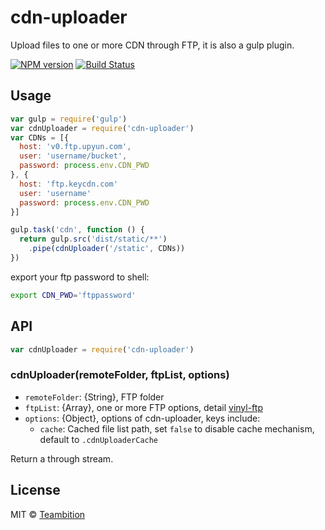cdn-uploader
====
Upload files to one or more CDN through FTP, it is also a gulp plugin.

[![NPM version][npm-image]][npm-url]
[![Build Status][travis-image]][travis-url]

## Usage
```js
var gulp = require('gulp')
var cdnUploader = require('cdn-uploader')
var CDNs = [{
  host: 'v0.ftp.upyun.com',
  user: 'username/bucket',
  password: process.env.CDN_PWD
}, {
  host: 'ftp.keycdn.com'
  user: 'username'
  password: process.env.CDN_PWD
}]

gulp.task('cdn', function () {
  return gulp.src('dist/static/**')
    .pipe(cdnUploader('/static', CDNs))
})
```

export your ftp password to shell:
```sh
export CDN_PWD='ftppassword'
```

## API

```js
var cdnUploader = require('cdn-uploader')
```

### cdnUploader(remoteFolder, ftpList, options)
- `remoteFolder`: {String}, FTP folder
- `ftpList`: {Array}, one or more FTP options, detail [vinyl-ftp](https://github.com/morris/vinyl-ftp#ftpcreate-config-)
- `options`: {Object}, options of cdn-uploader, keys include:
  - `cache`: Cached file list path, set `false` to disable cache mechanism, default to `.cdnUploaderCache`

Return a through stream.

## License

MIT © [Teambition](http://teambition.com)

[npm-url]: https://npmjs.org/package/cdn-uploader
[npm-image]: http://img.shields.io/npm/v/cdn-uploader.svg

[travis-url]: https://travis-ci.org/teambition/cdn-uploader
[travis-image]: http://img.shields.io/travis/teambition/cdn-uploader.svg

· · ·

(PROBLEM REQUIREMENTS): In the records above, find each line that mentions the string "image", then copy it.

(OUTPUT FOR THIS EXERCISE):
[![NPM version][npm-image]][npm-url]
[![Build Status][travis-image]][travis-url]
[npm-image]: http://img.shields.io/npm/v/cdn-uploader.svg
[travis-image]: http://img.shields.io/travis/teambition/cdn-uploader.svg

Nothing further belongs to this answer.